(PROBLEM DETAILS) In the data below, find each line carrying the string "dense" and copy it out.

DATA SHOWN Start Marker

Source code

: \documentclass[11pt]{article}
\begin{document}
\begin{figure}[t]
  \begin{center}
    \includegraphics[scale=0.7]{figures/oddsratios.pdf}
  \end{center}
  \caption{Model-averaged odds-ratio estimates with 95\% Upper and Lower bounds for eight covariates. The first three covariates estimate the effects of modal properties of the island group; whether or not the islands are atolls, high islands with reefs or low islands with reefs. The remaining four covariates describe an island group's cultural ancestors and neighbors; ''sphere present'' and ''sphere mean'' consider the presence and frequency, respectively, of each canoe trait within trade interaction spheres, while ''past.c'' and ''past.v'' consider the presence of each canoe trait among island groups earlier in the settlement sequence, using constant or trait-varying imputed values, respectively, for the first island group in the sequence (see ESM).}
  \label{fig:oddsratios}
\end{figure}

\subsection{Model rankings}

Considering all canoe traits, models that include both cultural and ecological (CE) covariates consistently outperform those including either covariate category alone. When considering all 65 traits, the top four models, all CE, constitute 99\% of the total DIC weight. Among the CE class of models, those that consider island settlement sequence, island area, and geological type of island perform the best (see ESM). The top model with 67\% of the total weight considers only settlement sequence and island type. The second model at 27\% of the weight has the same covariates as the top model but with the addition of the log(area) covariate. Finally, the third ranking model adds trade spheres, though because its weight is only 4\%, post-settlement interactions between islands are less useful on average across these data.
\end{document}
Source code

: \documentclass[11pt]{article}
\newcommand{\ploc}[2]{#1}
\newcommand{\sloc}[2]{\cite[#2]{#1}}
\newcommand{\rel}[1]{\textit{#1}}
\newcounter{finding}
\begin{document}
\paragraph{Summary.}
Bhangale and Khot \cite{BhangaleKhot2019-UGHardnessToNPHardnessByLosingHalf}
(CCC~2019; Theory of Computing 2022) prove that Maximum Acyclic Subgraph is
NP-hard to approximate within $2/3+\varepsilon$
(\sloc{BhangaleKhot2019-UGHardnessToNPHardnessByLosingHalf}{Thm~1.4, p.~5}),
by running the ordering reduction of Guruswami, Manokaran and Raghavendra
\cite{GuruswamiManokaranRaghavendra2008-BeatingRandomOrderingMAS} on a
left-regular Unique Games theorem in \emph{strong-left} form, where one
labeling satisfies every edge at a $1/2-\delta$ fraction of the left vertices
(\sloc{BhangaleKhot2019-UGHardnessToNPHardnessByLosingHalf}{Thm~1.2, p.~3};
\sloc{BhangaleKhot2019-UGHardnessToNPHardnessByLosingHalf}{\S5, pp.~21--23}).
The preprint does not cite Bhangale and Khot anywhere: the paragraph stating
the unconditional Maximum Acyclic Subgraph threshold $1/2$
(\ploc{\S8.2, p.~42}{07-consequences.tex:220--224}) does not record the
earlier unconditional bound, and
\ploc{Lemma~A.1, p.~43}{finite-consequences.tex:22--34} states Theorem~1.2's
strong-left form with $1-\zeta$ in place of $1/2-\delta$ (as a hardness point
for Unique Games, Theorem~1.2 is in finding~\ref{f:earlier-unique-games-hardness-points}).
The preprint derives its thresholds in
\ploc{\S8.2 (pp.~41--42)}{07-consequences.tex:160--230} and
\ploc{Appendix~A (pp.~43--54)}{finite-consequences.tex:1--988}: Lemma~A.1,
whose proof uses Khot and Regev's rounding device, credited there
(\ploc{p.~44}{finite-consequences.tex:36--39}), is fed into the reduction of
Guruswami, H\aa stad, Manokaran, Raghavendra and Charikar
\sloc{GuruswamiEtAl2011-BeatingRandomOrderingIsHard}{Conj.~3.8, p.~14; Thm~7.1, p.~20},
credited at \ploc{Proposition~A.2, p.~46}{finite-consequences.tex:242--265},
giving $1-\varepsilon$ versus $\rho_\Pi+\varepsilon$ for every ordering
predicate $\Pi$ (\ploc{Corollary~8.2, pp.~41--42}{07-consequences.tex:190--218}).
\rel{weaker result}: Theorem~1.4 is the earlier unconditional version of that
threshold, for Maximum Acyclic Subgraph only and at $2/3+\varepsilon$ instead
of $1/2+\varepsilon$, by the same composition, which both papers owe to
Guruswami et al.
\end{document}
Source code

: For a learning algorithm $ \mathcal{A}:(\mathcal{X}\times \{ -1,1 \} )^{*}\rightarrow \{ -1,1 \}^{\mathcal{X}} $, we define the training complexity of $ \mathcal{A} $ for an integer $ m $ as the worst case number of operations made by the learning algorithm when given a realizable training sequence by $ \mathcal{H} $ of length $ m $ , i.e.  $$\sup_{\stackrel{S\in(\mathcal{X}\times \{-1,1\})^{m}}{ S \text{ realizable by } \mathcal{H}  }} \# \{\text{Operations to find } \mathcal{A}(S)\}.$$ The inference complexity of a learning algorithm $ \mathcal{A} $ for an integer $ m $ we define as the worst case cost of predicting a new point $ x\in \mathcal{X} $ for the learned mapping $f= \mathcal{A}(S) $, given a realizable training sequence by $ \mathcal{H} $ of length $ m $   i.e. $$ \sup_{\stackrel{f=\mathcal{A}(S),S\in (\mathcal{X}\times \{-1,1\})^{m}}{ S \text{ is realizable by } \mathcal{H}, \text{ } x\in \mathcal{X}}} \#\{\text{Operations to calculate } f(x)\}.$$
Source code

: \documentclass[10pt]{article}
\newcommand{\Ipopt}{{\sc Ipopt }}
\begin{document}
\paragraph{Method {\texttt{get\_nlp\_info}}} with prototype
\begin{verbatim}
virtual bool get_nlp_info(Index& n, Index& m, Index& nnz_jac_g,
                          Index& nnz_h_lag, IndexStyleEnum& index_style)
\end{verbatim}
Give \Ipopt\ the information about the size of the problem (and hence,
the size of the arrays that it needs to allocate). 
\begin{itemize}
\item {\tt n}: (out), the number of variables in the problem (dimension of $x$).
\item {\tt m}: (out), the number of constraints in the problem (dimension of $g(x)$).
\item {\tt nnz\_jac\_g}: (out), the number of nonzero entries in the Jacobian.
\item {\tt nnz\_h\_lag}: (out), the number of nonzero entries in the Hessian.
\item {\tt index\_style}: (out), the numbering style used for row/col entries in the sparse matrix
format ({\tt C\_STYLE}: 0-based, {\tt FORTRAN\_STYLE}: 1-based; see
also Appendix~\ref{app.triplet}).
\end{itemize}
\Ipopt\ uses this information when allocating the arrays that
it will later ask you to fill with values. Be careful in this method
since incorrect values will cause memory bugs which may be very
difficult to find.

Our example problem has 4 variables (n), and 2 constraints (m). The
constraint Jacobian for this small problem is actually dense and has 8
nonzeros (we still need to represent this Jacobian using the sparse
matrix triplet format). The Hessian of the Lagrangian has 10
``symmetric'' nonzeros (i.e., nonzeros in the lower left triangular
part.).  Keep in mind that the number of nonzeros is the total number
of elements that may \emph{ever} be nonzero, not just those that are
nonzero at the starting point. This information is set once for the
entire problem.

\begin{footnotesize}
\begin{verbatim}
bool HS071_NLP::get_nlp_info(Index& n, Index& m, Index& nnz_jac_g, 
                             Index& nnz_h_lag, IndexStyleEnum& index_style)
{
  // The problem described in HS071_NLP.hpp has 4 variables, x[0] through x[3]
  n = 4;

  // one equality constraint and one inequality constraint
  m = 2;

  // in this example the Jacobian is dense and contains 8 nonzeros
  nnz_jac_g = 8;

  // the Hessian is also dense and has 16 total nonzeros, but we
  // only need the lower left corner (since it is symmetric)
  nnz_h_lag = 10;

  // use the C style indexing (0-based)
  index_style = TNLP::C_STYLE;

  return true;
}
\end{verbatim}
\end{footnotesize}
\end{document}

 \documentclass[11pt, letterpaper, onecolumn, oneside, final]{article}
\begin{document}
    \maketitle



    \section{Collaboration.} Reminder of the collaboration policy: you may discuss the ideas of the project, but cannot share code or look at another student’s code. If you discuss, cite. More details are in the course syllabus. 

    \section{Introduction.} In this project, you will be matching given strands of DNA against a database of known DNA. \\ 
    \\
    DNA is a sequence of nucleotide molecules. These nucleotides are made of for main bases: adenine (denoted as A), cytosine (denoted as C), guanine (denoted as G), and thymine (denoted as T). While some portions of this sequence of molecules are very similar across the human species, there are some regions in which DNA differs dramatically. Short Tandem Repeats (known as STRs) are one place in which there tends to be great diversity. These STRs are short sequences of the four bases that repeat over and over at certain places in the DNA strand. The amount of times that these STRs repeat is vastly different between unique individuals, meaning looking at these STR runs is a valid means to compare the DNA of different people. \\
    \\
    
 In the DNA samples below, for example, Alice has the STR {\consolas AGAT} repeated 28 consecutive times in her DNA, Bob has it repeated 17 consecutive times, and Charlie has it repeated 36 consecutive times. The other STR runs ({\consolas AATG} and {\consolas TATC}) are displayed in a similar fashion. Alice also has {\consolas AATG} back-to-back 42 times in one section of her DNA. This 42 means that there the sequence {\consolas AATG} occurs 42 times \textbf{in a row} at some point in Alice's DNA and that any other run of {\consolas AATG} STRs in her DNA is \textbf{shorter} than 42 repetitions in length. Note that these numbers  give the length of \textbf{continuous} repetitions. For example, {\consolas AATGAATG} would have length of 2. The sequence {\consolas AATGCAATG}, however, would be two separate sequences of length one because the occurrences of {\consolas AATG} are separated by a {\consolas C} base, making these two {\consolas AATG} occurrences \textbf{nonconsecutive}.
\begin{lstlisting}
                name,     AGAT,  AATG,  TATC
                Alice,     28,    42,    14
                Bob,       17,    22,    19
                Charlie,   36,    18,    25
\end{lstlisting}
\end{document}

DATA SHOWN End Marker

(ANSWER SECTION)
constraint Jacobian for this small problem is actually dense and has 8
  // in this example the Jacobian is dense and contains 8 nonzeros
  // the Hessian is also dense and has 16 total nonzeros, but we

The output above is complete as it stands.